Ora o paradoxo não deixa de ser interessante (porque chamar-lhe ridículo pode ferir suscetibilidades e estas pessoas são muito dadas a crer que tudo é um ataque que lhes é dirigido). Um negacionista não acredita nas instituições, na comunicação social, nem sequer nos médicos que se dão ao trabalho de ir à televisão explicar por miúdos porque é que este vírus mata tanto e o que podemos fazer para o travar. Por outro lado, acredita cegamente no que lê em sites que não são escrutinados, em fóruns onde toda a gente diz o que lhe apetece, em mensagens reencaminhadas 2834837 vezes no Whatsapp. É isso? Também ninguém disse que a coerência era qualidade que lhes assistisse.

No fundo, tudo vai dar à ideia de que nos querem controlar, roubar, usar para fins obscuros, lucrar, enfim. Um negacionista não pensa com a cabeça, nem muito menos age com o coração. Dali, vem tudo exclusivamente do próprio umbigo.

Não sei, e gostava muito de saber, como se argumenta com estas pessoas. Os factos, a verdade, os exemplos não lhes dizem nada. Eles sabem a verdade, a eles ninguém os engana, ninguém lhes tira a liberdade, porque eles não são “carneiros” para andar atrás do rebanho. Beliscar o ego dessas pessoas tem o efeito a que vamos assistindo: as festas com dezenas de pessoas, as manifestações “pela verdade”, os jantares que acabam com os clientes presos em esgotos no exterior de restaurantes. Os discursos do “a mim não me enganam” à procura de likes nas redes sociais. O desprezo pelo sacrifício de tantos que – sabem? – também gostávamos de andar mais livres, não fosse isso pôr tudo em causa e, enfim, sei lá, matar pessoas. E deixá-los, a estes negacionistas, a esses donos da verdade e umbiguistas, andar na sua realidade paralela é mais perigoso do que a nossa inércia ou ignorância gostam de acreditar.

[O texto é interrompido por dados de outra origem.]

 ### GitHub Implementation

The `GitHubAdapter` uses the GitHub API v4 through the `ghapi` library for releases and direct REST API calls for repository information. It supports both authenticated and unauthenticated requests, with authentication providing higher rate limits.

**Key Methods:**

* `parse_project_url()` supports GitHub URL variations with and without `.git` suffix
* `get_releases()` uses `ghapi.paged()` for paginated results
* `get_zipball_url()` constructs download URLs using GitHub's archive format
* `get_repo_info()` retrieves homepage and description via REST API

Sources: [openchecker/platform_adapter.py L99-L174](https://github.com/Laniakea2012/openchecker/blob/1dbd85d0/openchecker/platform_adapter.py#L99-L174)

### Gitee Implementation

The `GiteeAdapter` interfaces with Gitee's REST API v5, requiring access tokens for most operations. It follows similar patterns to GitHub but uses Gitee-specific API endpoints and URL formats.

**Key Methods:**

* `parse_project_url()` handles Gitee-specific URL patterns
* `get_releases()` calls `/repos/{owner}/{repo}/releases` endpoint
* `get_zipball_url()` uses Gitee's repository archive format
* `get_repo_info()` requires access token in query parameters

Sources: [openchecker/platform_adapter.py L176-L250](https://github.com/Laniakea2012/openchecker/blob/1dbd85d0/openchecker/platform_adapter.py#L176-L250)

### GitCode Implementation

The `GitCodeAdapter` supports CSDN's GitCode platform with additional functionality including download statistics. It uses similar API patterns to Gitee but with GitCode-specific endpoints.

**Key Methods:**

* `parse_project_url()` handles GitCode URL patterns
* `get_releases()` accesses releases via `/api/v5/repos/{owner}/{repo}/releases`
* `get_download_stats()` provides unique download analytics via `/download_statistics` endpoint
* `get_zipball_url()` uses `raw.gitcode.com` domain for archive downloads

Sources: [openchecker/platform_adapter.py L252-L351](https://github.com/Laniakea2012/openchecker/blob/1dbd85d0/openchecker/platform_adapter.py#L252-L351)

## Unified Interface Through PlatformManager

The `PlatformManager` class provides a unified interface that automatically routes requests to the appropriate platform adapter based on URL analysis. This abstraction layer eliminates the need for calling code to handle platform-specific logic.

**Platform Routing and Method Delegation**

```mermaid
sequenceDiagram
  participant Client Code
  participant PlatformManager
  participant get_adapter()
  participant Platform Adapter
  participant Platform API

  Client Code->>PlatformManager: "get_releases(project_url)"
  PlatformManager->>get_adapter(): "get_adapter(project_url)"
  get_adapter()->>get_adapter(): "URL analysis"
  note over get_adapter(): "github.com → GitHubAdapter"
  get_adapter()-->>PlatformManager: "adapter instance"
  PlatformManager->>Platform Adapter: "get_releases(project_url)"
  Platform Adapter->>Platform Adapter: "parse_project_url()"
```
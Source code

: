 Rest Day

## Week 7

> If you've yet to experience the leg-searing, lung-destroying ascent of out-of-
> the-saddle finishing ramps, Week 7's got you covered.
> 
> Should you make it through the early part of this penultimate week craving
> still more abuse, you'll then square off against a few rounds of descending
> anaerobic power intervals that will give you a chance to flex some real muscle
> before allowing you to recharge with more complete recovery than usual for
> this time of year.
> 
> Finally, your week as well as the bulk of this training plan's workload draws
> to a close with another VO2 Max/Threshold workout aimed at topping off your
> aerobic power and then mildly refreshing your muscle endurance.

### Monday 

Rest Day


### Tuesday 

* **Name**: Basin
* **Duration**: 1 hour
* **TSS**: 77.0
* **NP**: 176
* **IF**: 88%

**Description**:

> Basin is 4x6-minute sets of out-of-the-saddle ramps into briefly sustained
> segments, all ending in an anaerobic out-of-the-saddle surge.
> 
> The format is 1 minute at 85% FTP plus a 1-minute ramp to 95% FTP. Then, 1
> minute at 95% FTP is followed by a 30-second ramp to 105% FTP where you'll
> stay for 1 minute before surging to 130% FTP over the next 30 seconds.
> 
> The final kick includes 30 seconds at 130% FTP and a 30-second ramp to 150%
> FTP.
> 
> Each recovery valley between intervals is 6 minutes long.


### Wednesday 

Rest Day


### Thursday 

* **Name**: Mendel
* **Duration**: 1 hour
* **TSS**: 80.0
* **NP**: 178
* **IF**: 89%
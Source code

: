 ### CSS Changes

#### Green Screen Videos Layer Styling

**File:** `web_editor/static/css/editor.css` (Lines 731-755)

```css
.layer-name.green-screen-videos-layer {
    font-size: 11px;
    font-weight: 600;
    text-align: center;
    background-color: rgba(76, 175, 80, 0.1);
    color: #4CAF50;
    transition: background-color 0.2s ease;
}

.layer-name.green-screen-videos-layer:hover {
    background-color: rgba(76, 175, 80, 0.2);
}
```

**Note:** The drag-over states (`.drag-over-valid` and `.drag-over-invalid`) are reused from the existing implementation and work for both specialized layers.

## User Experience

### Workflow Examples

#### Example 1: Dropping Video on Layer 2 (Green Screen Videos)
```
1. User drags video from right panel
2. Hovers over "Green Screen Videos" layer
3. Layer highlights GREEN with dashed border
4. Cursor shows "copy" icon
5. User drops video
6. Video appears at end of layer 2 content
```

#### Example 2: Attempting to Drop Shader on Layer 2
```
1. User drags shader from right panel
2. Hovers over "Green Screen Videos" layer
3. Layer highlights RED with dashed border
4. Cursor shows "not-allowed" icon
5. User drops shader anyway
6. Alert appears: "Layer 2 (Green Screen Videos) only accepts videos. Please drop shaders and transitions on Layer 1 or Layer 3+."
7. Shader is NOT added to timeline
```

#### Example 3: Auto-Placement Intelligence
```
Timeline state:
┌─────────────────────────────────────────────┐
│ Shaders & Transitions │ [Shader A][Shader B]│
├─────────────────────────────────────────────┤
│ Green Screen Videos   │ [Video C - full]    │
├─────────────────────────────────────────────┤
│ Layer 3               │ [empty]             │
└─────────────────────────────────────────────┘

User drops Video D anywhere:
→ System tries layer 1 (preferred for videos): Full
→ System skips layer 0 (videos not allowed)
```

No fundo, o trabalho a que me vou dar aqui é este, o da insistência para não se deixarem cair nisso das fake news, e para não serem vocês um “carneiro” negacionista. É fácil, no fundo: leiam mais do que o título. Se uma notícia parecer “bombástica”, desconfiem. Se não encontrarem essa notícia em nenhum órgão de comunicação social, não partilhem. Esperem um tempo antes de começarem a lançar pedras: vejam mais à noite no telejornal, ou leiam o jornal do dia seguinte, quando os jornalistas já tiveram tempo para confirmar as informações. Só precisam de deixar de lado a vontade de gritar “eu é que tenho razão, a mim ninguém me engana, nem me diz o que posso ou não fazer”. A cabeça, antes do próprio umbigo. Pela verdade.